Yes, she was a liar, a criminal!

She had almost tamely accepted his view in the first instance, because it was his view, it was his contempt that had made her feel contemptible. But now her eyes—the eyes of her spirit—were opened, and she even exaggerated the heinousness of her crime, the blackness of her own soul, till she felt herself absolutely shrink from her own carefully cherished and pampered personality. She saw herself morally naked and unpicturesque. All her little ingeniously disposed veils of sophistry and plausibility she tore rudely away. She took a quite savage joy in shattering her own elaborate life-system of pose. The truth, she sadly, tragically perceived, was not in her—it never had been, and again she blamed her mother’s training,—and Truth was everything.

No sound came from the room within. Had she but known it, the artist had flung himself on the bed in his clothes as he was, and had fallen asleep, the heavy complete sleep of a man whose lungs have been breathing in the fresh outside air all day, under circumstances of intense creative excitement. Even now, Art came first.

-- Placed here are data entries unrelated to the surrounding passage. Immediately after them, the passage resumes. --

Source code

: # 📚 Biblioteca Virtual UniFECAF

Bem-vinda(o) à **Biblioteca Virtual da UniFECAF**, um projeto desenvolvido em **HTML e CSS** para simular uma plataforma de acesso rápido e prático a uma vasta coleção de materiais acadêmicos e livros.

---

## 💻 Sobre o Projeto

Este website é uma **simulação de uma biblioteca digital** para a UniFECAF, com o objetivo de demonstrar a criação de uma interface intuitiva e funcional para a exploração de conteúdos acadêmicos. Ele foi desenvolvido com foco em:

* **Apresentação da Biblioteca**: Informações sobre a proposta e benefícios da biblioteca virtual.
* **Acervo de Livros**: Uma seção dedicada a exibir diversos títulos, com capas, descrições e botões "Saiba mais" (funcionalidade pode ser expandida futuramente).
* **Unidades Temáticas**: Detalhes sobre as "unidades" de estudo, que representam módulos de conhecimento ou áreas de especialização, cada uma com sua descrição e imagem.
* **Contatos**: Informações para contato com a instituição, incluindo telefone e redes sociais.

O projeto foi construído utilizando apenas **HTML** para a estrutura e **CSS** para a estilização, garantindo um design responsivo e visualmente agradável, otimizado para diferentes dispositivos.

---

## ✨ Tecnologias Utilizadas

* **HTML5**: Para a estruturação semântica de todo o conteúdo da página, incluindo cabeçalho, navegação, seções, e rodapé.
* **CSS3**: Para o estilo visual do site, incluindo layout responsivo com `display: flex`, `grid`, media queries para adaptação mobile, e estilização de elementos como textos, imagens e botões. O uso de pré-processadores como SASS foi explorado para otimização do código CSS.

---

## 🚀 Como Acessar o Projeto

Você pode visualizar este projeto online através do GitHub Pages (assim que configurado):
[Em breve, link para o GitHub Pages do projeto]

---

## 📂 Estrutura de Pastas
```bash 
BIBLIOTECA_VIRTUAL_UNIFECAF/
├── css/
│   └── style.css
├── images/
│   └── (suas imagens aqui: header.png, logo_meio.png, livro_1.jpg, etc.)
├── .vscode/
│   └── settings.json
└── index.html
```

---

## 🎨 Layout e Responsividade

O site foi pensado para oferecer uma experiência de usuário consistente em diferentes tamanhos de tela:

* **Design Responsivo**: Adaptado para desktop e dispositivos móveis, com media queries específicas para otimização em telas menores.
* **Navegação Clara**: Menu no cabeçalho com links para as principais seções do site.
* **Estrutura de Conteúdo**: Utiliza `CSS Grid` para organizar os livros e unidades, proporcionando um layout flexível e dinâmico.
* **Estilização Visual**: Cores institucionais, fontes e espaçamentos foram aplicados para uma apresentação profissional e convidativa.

The door of room number three, a few steps along the passage, opened and closed again. It was the room necessarily occupied by the unknown lodger. Mrs. Elles was too much absorbed either to hear or notice. Her thought, like the thought of a hypnotic subject, was concentrated on the yellow brass handle of the door against which she crouched, which mesmerized her, in its shining immutability. In about half an hour, she made an effort to shake off the lethargy which had taken possession of her, and walking away, like a somnambulist, her hand to her head, and stumbling over her gown, regained her own room.